But even the best urban plan, and a significant need for housing, could not stop the downturn from hitting Abu Dhabi. According to local real estate consultancy Landmark Advisory, market prices were down as much as 30% in April from their September 2008 peak. However, with fewer projects than Dubai under construction, local developers are able to slow down and stagger project completion to better meet market needs.

"We are approaching the current situation in a very measured way," said Bullough. "We're now standing back, working out our designs to a much more advanced stage and therefore designing out risk for us and our investors in much greater certainty of the costs and end value of the projects."

Silver lining

The Asian financial crisis in the late 1990s left many of Southeast Asia's cityscapes dotted with ghost buildings. Cranes were silenced and the hulks of half-completed buildings were left to rot - many remain today, reminders of a crisis past. Despite Dubai's economic about--face, it appears to be escaping this fate. The silver lining to the whole crisis is the rapid fall in commodity prices.

According to Landmark Advisory, steel prices are down as much as 60% and other construction materials 10% to 20%. With property valuations in Dubai down 34% and expected to fall further, prices and costs appear to be meeting in the centre. "What we're finding is that to match the decline in demand, there is a similar drop-off in construction costs,"said Bullough. "We are seeing a balancing and there are other things combined that could be a huge benefit to us as a commercial organisation."

The next few years will not be easy. But Dubai and Abu Dhabi's semi-private master developers will survive the downturn, likely with some form of direct or indirect state support. "Those in power realise that [critical] projects need to be delivered to the market in five years' time and in order to do that they have to build through the recession," said Blanksby. "Given the greater availability of construction resource and lower prices, now is the perfect time to be investing in building infrastructure and key projects."

Abu Dhabi is awash in construction. There are water front high-rises, a Formula One race track and a supposedly zero-emissions green city in the desert. Yes, that's right, no emissions, or so the Masdar Initiative, the city's developer, claims. Masdar City is a $22 billion green property development in Abu Dhabi, one of the emirate's answers to its massive carbon footprint. As if responding to complaints about its mega-mall, gas guzzling culture, the city is projected to use 75% less electricity and 60% less water than a traditional property development when it is completed in 2016. It will be home to 50,000 people and employ an additional 40,000 - all of whom will park their cars outside the city walls and take personal rapid transit pods or light rail to their destinations.

Despite implementing the latest solar, waste-to-energy and wind technologies, Masdar City will not be able to generate enough electricity to power itself overnight; today's energy-storage technology is just not yet capable to store that much power. Further demonstrating their concerns about generating capacity, energy-intensive industries are barred from the city limits - instead heavy industrial and other energy hungry industries will be located in Abu Dhabi's nearby industrial estates.

Its proposition of exceeding greenness may be overstated, but Masdar City will be giving something back.
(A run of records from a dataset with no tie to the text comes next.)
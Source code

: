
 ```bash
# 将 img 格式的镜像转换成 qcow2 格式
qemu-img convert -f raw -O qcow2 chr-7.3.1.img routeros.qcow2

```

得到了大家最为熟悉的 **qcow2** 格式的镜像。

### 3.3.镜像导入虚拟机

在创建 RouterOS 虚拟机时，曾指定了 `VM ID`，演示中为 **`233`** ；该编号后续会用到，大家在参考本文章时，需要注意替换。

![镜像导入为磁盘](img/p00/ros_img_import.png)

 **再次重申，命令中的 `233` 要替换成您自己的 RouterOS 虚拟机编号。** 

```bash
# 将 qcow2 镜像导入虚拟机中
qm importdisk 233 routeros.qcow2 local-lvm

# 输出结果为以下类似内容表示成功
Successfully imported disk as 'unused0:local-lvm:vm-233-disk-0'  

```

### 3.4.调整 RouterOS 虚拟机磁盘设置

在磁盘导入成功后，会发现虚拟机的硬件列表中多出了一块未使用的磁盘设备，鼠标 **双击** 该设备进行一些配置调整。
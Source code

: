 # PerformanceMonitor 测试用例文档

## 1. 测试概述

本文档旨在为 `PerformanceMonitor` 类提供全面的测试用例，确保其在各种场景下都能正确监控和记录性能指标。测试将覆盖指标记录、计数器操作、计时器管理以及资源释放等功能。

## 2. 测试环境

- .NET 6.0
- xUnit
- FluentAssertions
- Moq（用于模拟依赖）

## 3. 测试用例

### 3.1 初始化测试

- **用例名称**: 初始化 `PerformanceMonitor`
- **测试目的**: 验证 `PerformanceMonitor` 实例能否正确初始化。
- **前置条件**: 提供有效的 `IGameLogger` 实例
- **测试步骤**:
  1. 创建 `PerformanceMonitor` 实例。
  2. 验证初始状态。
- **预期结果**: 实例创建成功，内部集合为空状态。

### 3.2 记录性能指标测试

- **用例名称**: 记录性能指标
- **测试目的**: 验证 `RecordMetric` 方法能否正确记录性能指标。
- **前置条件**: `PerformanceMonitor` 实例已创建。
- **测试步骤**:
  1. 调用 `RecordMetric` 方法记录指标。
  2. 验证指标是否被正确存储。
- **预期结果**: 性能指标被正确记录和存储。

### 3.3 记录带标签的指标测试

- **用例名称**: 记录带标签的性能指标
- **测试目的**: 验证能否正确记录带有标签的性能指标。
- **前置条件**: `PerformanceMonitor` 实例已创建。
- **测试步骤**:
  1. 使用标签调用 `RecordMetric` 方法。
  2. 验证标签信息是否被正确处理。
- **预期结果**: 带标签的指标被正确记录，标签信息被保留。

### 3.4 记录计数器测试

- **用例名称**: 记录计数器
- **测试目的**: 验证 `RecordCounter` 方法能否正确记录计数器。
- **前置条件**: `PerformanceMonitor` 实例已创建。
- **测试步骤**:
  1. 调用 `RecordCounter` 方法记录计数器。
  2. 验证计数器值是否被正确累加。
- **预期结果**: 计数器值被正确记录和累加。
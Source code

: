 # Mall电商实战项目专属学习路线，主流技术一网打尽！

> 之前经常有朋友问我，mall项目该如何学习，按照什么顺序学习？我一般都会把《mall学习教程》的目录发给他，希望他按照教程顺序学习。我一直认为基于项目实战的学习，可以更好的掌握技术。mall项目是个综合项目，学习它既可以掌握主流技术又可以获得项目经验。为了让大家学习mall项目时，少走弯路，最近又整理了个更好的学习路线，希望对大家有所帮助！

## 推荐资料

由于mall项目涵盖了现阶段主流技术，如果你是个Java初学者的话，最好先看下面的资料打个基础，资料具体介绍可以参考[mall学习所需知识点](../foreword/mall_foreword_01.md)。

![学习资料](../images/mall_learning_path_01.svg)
The city will be a test case for various renewable energy generating techniques and one of the world's first city-size deployments of dew-catching and rainwater-harvesting technologies. The Masdar Institute of Science and Technology, developed with the assistance from the Massachusetts Institute of Technology, aims to become the global leader of green technology innovation. In addition, the city plans to sell renewably-generated electricity back to Abu Dhabi during the day to counter its night energy imports.

Whether Masdar City turns out to be the Prius of property developments - energy sipping versus game changing - or the world's first zero-emissions, zero-waste city remains to be seen. Either way, it is a fantastic idea..

¬ Haymarket Media Limited. All rights reserved.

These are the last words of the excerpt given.